The house stands quiet –
But silent no more –
For through it its Builder comes and goes,
And He will never allow it
To return to what it was before
For He will always live inside.

The Answer

She shivered, lying upon her bed,
As the shadows crept over the room,
And she wept in the dark at the ominous tread
She fancied she heard in the gloom.

She trembled, staring straight ahead,
At the figures that over her loomed,
And she sensed with a deep and despairing dread
The form that under her bed lay entombed.

“Why… why must it be dark?” She said.
“Daddy, why won’t You turn on the light?
And why must I stay in this room, in this bed
When the monsters haunt it at night?

“Why, when I lie here,” she desperately pled,
“And the dark hovers over me near
Do I feel, past denying, all the terrors I’ve fled
When You tell me there’s nothing to fear?

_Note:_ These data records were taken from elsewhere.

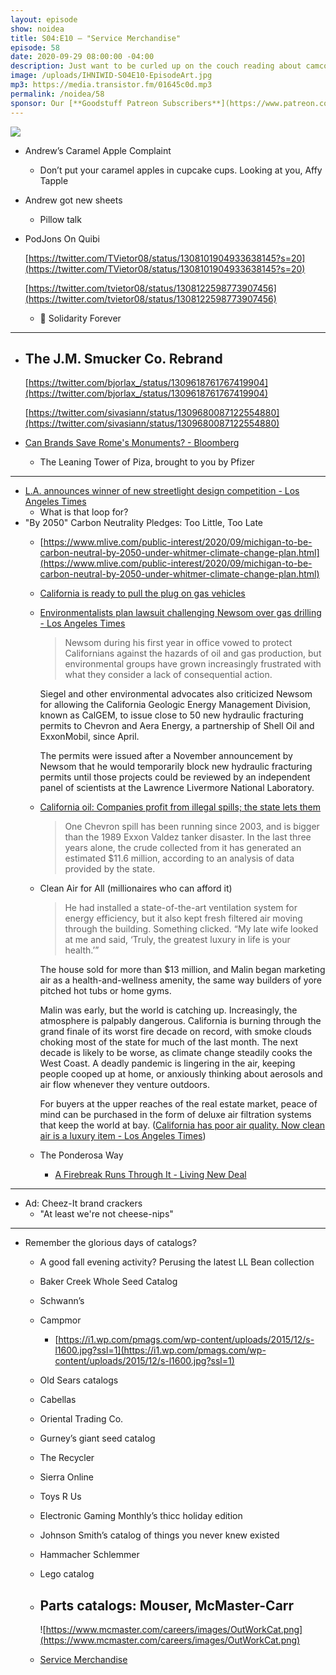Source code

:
 ```yaml
---
layout: episode
show: noidea
title: S04:E10 – "Service Merchandise"
episode: 58
date: 2020-09-29 08:00:00 -04:00
description: Just want to be curled up on the couch reading about camcorders.
image: /uploads/IHNIWID-S04E10-EpisodeArt.jpg
mp3: https://media.transistor.fm/01645c0d.mp3
permalink: /noidea/58
sponsor: Our [**Goodstuff Patreon Subscribers**](https://www.patreon.com/goodstuff "Goodstuff on Patreon") and listeners just like you! Support your favorite podcasts directly to get access to the discord and more.
---
```


![](/uploads/IHNIWID-S04E10-EpisodeArt.jpg)

- Andrew’s Caramel Apple Complaint
    - Don’t put your caramel apples in cupcake cups. Looking at you, Affy Tapple
- Andrew got new sheets
    - Pillow talk
- PodJons On Quibi

    [https://twitter.com/TVietor08/status/1308101904933638145?s=20](https://twitter.com/TVietor08/status/1308101904933638145?s=20)

    [https://twitter.com/tvietor08/status/1308122598773907456](https://twitter.com/tvietor08/status/1308122598773907456)

    - 🎼 Solidarity Forever

---

- The J.M. Smucker Co. Rebrand
    - 

    [https://twitter.com/bjorlax_/status/1309618761767419904](https://twitter.com/bjorlax_/status/1309618761767419904)

    [https://twitter.com/sivasiann/status/1309680087122554880](https://twitter.com/sivasiann/status/1309680087122554880)

- [Can Brands Save Rome's Monuments? - Bloomberg](https://www.bloomberg.com/news/articles/2020-09-22/can-brands-save-rome-s-monuments?cmpid=BBD092320_CITYLAB&utm_medium=email&utm_source=newsletter&utm_term=200923&utm_campaign=citylabdaily)
    - The Leaning Tower of Piza, brought to you by Pfizer

---

- [L.A. announces winner of new streetlight design competition - Los Angeles Times](https://www.latimes.com/entertainment-arts/story/2020-09-03/la-new-streetlight-design)
    - What is that loop for?
- "By 2050" Carbon Neutrality Pledges: Too Little, Too Late
    - [https://www.mlive.com/public-interest/2020/09/michigan-to-be-carbon-neutral-by-2050-under-whitmer-climate-change-plan.html](https://www.mlive.com/public-interest/2020/09/michigan-to-be-carbon-neutral-by-2050-under-whitmer-climate-change-plan.html)
    - [California is ready to pull the plug on gas vehicles](https://apnews.com/article/technology-gavin-newsom-california-4956d87b72b000a917eed27392d16d8b)
    - [Environmentalists plan lawsuit challenging Newsom over gas drilling - Los Angeles Times](https://www.latimes.com/california/story/2020-09-21/environmentalists-lawsuit-gavin-newsom-over-oil-and-gas-drilling-permits?utm_source=sfmc_100035609&utm_medium=email&utm_campaign=31524+Essential+California+9%2f22%2f20&utm_term=https%3a%2f%2fwww.latimes.com%2fcalifornia%2fstory%2f2020-09-21%2fenvironmentalists-lawsuit-gavin-newsom-over-oil-and-gas-drilling-permits&utm_id=14328&sfmc_id=1845983&utm_source=CalMatters+Newsletters&utm_campaign=e468b56429-WHATMATTERS_NEWSLETTER&utm_medium=email&utm_term=0_faa7be558d-e468b56429-150232425&mc_cid=e468b56429&mc_eid=ec16640261)

        > Newsom during his first year in office vowed to protect Californians against the hazards of oil and gas production, but environmental groups have grown increasingly frustrated with what they consider a lack of consequential action.

        Siegel and other environmental advocates also criticized Newsom for allowing the California Geologic Energy Management Division, known as CalGEM, to issue close to 50 new hydraulic fracturing permits to Chevron and Aera Energy, a partnership of Shell Oil and ExxonMobil, since April. 

        The permits were issued after a November announcement by Newsom that he would temporarily block new hydraulic fracturing permits until those projects could be reviewed by an independent panel of scientists at the Lawrence Livermore National Laboratory.

    - [California oil: Companies profit from illegal spills; the state lets them](https://www.desertsun.com/in-depth/news/2020/09/18/california-oil-companies-profit-illegal-spills-state-lets-them/3456808001/?utm_source=CalMatters+Newsletters&utm_campaign=e468b56429-WHATMATTERS_NEWSLETTER&utm_medium=email&utm_term=0_faa7be558d-e468b56429-150232425&mc_cid=e468b56429&mc_eid=ec16640261)

        > One Chevron spill has been running since 2003, and is bigger than the 1989 Exxon Valdez tanker disaster. In the last three years alone, the crude collected from it has generated an estimated $11.6 million, according to an analysis of data provided by the state.

    - Clean Air for All (millionaires who can afford it)

        > He had installed a state-of-the-art ventilation system for energy efficiency, but it also kept fresh filtered air moving through the building. Something clicked. “My late wife looked at me and said, ‘Truly, the greatest luxury in life is your health.’”

        The house sold for more than $13 million, and Malin began marketing air as a health-and-wellness amenity, the same way builders of yore pitched hot tubs or home gyms.

        Malin was early, but the world is catching up. Increasingly, the atmosphere is palpably dangerous. California is burning through the grand finale of its worst fire decade on record, with smoke clouds choking most of the state for much of the last month. The next decade is likely to be worse, as climate change steadily cooks the West Coast. A deadly pandemic is lingering in the air, keeping people cooped up at home, or anxiously thinking about aerosols and air flow whenever they venture outdoors.

        For buyers at the upper reaches of the real estate market, peace of mind can be purchased in the form of deluxe air filtration systems that keep the world at bay.
        ([California has poor air quality. Now clean air is a luxury item - Los Angeles Times](https://www.latimes.com/business/technology/story/2020-09-23/the-luxury-air-business-is-booming-as-many-californians-struggle-to-breathe?utm_source=sfmc_100035609&utm_medium=email&utm_campaign=31654+Essential+California+9%2f24%2f20&utm_term=https%3a%2f%2fwww.latimes.com%2fbusiness%2ftechnology%2fstory%2f2020-09-23%2fthe-luxury-air-business-is-booming-as-many-californians-struggle-to-breathe&utm_id=14476&sfmc_id=2393103))

    - The Ponderosa Way
        - [A Firebreak Runs Through It - Living New Deal](https://livingnewdeal.org/a-firebreak-runs-through-it/)

---

- Ad: Cheez-It brand crackers
    - "At least we're not cheese-nips"

---

- Remember the glorious days of catalogs?
    - A good fall evening activity? Perusing the latest LL Bean collection
    - Baker Creek Whole Seed Catalog
    - Schwann’s
    - Campmor
        - [https://i1.wp.com/pmags.com/wp-content/uploads/2015/12/s-l1600.jpg?ssl=1](https://i1.wp.com/pmags.com/wp-content/uploads/2015/12/s-l1600.jpg?ssl=1)
    - Old Sears catalogs
    - Cabellas
    - Oriental Trading Co.
    - Gurney’s giant seed catalog
    - The Recycler
    - Sierra Online
    - Toys R Us
    - Electronic Gaming Monthly’s thicc holiday edition
    - Johnson Smith’s catalog of things you never knew existed
    - Hammacher Schlemmer
    - Lego catalog
    - Parts catalogs: Mouser, McMaster-Carr
        - 

        ![https://www.mcmaster.com/careers/images/OutWorkCat.png](https://www.mcmaster.com/careers/images/OutWorkCat.png)

    - [Service Merchandise](https://en.wikipedia.org/wiki/Service_Merchandise)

“I see and I hear them!  And Daddy, I feel…
I fear to say it, but it’s true…
I can see, hear, and feel them, and they seem so real –
They seem much more real than You.”

At first only silence followed the end
Of the cries of the night-haunted child,
But her Father heard, and quietly listened
As question upon question she piled.

Then out of the dark and shadows of dread
His reply through the blackness came,
And she heard His voice, lying curled on her bed
As quietly He spoke her name.

Though He answered not the questions
The phantoms had stirred up with fear,
He answered her heart when He took her hand
And whispered, “My child, I am here.”